Today has seen the British pound (GBP) power higher against the Euro thanks to the latest data released from the UK economy that shows the recovery is powering ahead.
The euro sterling rate has slumped 0.7 pct on a day-to-day basis; EUR/GBP is quoted at 0.8403 at 13:12.
The question for those watching the euro pound exchange rate is what is a fair valuation?
(Note: All quotes are spot market quotes; your bank will affix a discretionary spread to the figures when passing on a retail FX rate. However, an independent FX provider will guarantee to undercut your bank's offer, thereby delivering up to 5% more FX. Please find out more here.)

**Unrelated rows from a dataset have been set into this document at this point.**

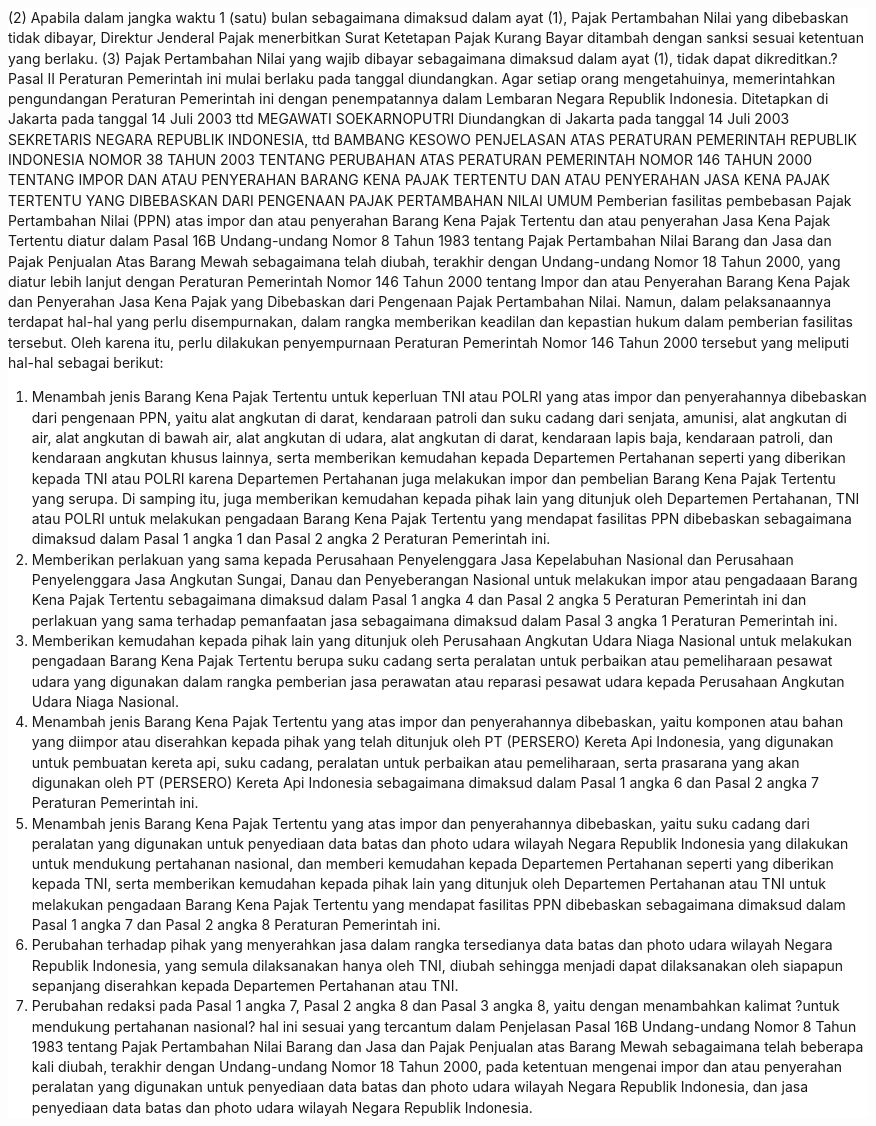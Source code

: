 (2) Apabila dalam jangka waktu 1 (satu) bulan sebagaimana dimaksud dalam ayat (1), Pajak Pertambahan Nilai yang dibebaskan tidak dibayar, Direktur Jenderal Pajak menerbitkan Surat Ketetapan Pajak Kurang Bayar ditambah dengan sanksi sesuai ketentuan yang berlaku.
(3) Pajak Pertambahan Nilai yang wajib dibayar sebagaimana dimaksud dalam ayat (1), tidak dapat dikreditkan.?
Pasal II
Peraturan Pemerintah ini mulai berlaku pada tanggal diundangkan.
Agar setiap orang mengetahuinya, memerintahkan pengundangan Peraturan Pemerintah ini dengan penempatannya dalam Lembaran Negara Republik Indonesia. Ditetapkan di Jakarta pada tanggal 14 Juli 2003 ttd MEGAWATI SOEKARNOPUTRI Diundangkan di Jakarta pada tanggal 14 Juli 2003 SEKRETARIS NEGARA REPUBLIK INDONESIA, ttd BAMBANG KESOWO PENJELASAN ATAS PERATURAN PEMERINTAH REPUBLIK INDONESIA NOMOR 38 TAHUN 2003 TENTANG PERUBAHAN ATAS PERATURAN PEMERINTAH NOMOR 146 TAHUN 2000 TENTANG IMPOR DAN ATAU PENYERAHAN BARANG KENA PAJAK TERTENTU DAN ATAU PENYERAHAN JASA KENA PAJAK TERTENTU YANG DIBEBASKAN DARI PENGENAAN PAJAK PERTAMBAHAN NILAI UMUM Pemberian fasilitas pembebasan Pajak Pertambahan Nilai (PPN) atas impor dan atau penyerahan Barang Kena Pajak Tertentu dan atau penyerahan Jasa Kena Pajak Tertentu diatur dalam Pasal 16B Undang-undang Nomor 8 Tahun 1983 tentang Pajak Pertambahan Nilai Barang dan Jasa dan Pajak Penjualan Atas Barang Mewah sebagaimana telah diubah, terakhir dengan Undang-undang Nomor 18 Tahun 2000, yang diatur lebih lanjut dengan Peraturan Pemerintah Nomor 146 Tahun 2000 tentang Impor dan atau Penyerahan Barang Kena Pajak dan Penyerahan Jasa Kena Pajak yang Dibebaskan dari Pengenaan Pajak Pertambahan Nilai. Namun, dalam pelaksanaannya terdapat hal-hal yang perlu disempurnakan, dalam rangka memberikan keadilan dan kepastian hukum dalam pemberian fasilitas tersebut. Oleh karena itu, perlu dilakukan penyempurnaan Peraturan Pemerintah Nomor 146 Tahun 2000 tersebut yang meliputi hal-hal sebagai berikut:
1. Menambah jenis Barang Kena Pajak Tertentu untuk keperluan TNI atau POLRI yang atas impor dan penyerahannya dibebaskan dari pengenaan PPN, yaitu alat angkutan di darat, kendaraan patroli dan suku cadang dari senjata, amunisi, alat angkutan di air, alat angkutan di bawah air, alat angkutan di udara, alat angkutan di darat, kendaraan lapis baja, kendaraan patroli, dan kendaraan angkutan khusus lainnya, serta memberikan kemudahan kepada Departemen Pertahanan seperti yang diberikan kepada TNI atau POLRI karena Departemen Pertahanan juga melakukan impor dan pembelian Barang Kena Pajak Tertentu yang serupa. Di samping itu, juga memberikan kemudahan kepada pihak lain yang ditunjuk oleh Departemen Pertahanan, TNI atau POLRI untuk melakukan pengadaan Barang Kena Pajak Tertentu yang mendapat fasilitas PPN dibebaskan sebagaimana dimaksud dalam Pasal 1 angka 1 dan Pasal 2 angka 2 Peraturan Pemerintah ini.
2. Memberikan perlakuan yang sama kepada Perusahaan Penyelenggara Jasa Kepelabuhan Nasional dan Perusahaan Penyelenggara Jasa Angkutan Sungai, Danau dan Penyeberangan Nasional untuk melakukan impor atau pengadaaan Barang Kena Pajak Tertentu sebagaimana dimaksud dalam Pasal 1 angka 4 dan Pasal 2 angka 5 Peraturan Pemerintah ini dan perlakuan yang sama terhadap pemanfaatan jasa sebagaimana dimaksud dalam Pasal 3 angka 1 Peraturan Pemerintah ini.
3. Memberikan kemudahan kepada pihak lain yang ditunjuk oleh Perusahaan Angkutan Udara Niaga Nasional untuk melakukan pengadaan Barang Kena Pajak Tertentu berupa suku cadang serta peralatan untuk perbaikan atau pemeliharaan pesawat udara yang digunakan dalam rangka pemberian jasa perawatan atau reparasi pesawat udara kepada Perusahaan Angkutan Udara Niaga Nasional.
4. Menambah jenis Barang Kena Pajak Tertentu yang atas impor dan penyerahannya dibebaskan, yaitu komponen atau bahan yang diimpor atau diserahkan kepada pihak yang telah ditunjuk oleh PT (PERSERO) Kereta Api Indonesia, yang digunakan untuk pembuatan kereta api, suku cadang, peralatan untuk perbaikan atau pemeliharaan, serta prasarana yang akan digunakan oleh PT (PERSERO) Kereta Api Indonesia sebagaimana dimaksud dalam Pasal 1 angka 6 dan Pasal 2 angka 7 Peraturan Pemerintah ini.
5. Menambah jenis Barang Kena Pajak Tertentu yang atas impor dan penyerahannya dibebaskan, yaitu suku cadang dari peralatan yang digunakan untuk penyediaan data batas dan photo udara wilayah Negara Republik Indonesia yang dilakukan untuk mendukung pertahanan nasional, dan memberi kemudahan kepada Departemen Pertahanan seperti yang diberikan kepada TNI, serta memberikan kemudahan kepada pihak lain yang ditunjuk oleh Departemen Pertahanan atau TNI untuk melakukan pengadaan Barang Kena Pajak Tertentu yang mendapat fasilitas PPN dibebaskan sebagaimana dimaksud dalam Pasal 1 angka 7 dan Pasal 2 angka 8 Peraturan Pemerintah ini.
6. Perubahan terhadap pihak yang menyerahkan jasa dalam rangka tersedianya data batas dan photo udara wilayah Negara Republik Indonesia, yang semula dilaksanakan hanya oleh TNI, diubah sehingga menjadi dapat dilaksanakan oleh siapapun sepanjang diserahkan kepada Departemen Pertahanan atau TNI.
7. Perubahan redaksi pada Pasal 1 angka 7, Pasal 2 angka 8 dan Pasal 3 angka 8, yaitu dengan menambahkan kalimat ?untuk mendukung pertahanan nasional? hal ini sesuai yang tercantum dalam Penjelasan Pasal 16B Undang-undang Nomor 8 Tahun 1983 tentang Pajak Pertambahan Nilai Barang dan Jasa dan Pajak Penjualan atas Barang Mewah sebagaimana telah beberapa kali diubah, terakhir dengan Undang-undang Nomor 18 Tahun 2000, pada ketentuan mengenai impor dan atau penyerahan peralatan yang digunakan untuk penyediaan data batas dan photo udara wilayah Negara Republik Indonesia, dan jasa penyediaan data batas dan photo udara wilayah Negara Republik Indonesia.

Stephen Gallo at BMO Capital has released an interesting note on the matter saying that current levels could, indeed, represent fair value for EUR/GBP:
"Based on interest rate swap spreads alone, EUR/GBP appears to be roughly at fair value (0.8350), or just a touch above. That sub-0.8400 valuation, however, means that UK nominal rates are still firming up, and moving in favour of the GBP.

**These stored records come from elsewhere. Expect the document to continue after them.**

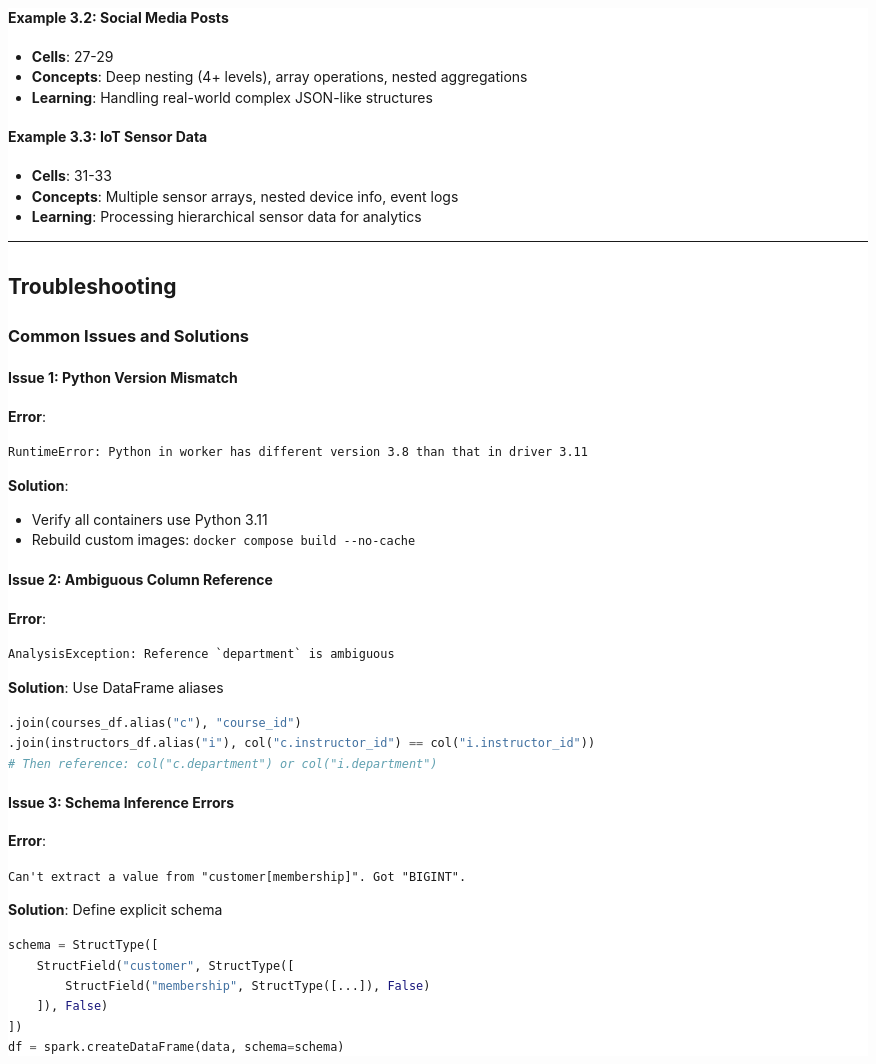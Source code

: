 #### Example 3.2: Social Media Posts
- **Cells**: 27-29
- **Concepts**: Deep nesting (4+ levels), array operations, nested aggregations
- **Learning**: Handling real-world complex JSON-like structures

#### Example 3.3: IoT Sensor Data
- **Cells**: 31-33
- **Concepts**: Multiple sensor arrays, nested device info, event logs
- **Learning**: Processing hierarchical sensor data for analytics

---

## Troubleshooting

### Common Issues and Solutions

#### Issue 1: Python Version Mismatch

**Error**:
```
RuntimeError: Python in worker has different version 3.8 than that in driver 3.11
```

**Solution**:
- Verify all containers use Python 3.11
- Rebuild custom images: `docker compose build --no-cache`

#### Issue 2: Ambiguous Column Reference

**Error**:
```
AnalysisException: Reference `department` is ambiguous
```

**Solution**: Use DataFrame aliases
```python
.join(courses_df.alias("c"), "course_id")
.join(instructors_df.alias("i"), col("c.instructor_id") == col("i.instructor_id"))
# Then reference: col("c.department") or col("i.department")
```

#### Issue 3: Schema Inference Errors

**Error**:
```
Can't extract a value from "customer[membership]". Got "BIGINT".
```

**Solution**: Define explicit schema
```python
schema = StructType([
    StructField("customer", StructType([
        StructField("membership", StructType([...]), False)
    ]), False)
])
df = spark.createDataFrame(data, schema=schema)
```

"For the purposes of our medium-term GBP view which is skewed towards the downside, we are still questioning the importance of plausible feedback loops at work within the UK economy, and what, ultimately, a stronger GBP and higher rates might mean for it. As business investment languishes, links between housing, other asset prices, lending, private consumption and services ultimately appear to be getting stronger. It also seems likely that monetary stimulus would have a role to play here.
"If persistent strength in UK rates and the GBP ignores the potential medium-term consequences of new BoE macro-prudential tools, it also potentially downplays the strength of the feedback loops as well. Housing and other related factors do not have to ‘drive’ the recovery in order to be ‘central’ to it."
Currency markets playing it safe
Turning to the latest price action on global markets, we see currency traders are playing it relatively safe ahead of the key US data releases and ECB policy meeting later this week.
"We are a little concerned that super low volatility across financial markets might mean the markets are growing complacent about the potential for movement to pick up," says Shaun Osborne at TD Securities
After a poor week last week and looking ahead, TD Securities continue to think that risks are skewed more to the downside for EUR/USD—there are a lot of stale and stranded longs above the market which will cap rallies, US data only has to be OK to keep the “all FOMC meetings are live” idea intact and the ECB will have to acknowledge low inflation and slow growth somehow at Thursday’s policy meeting.
Intraday, EUR/USD losses are liable to pick up below 1.3465/75.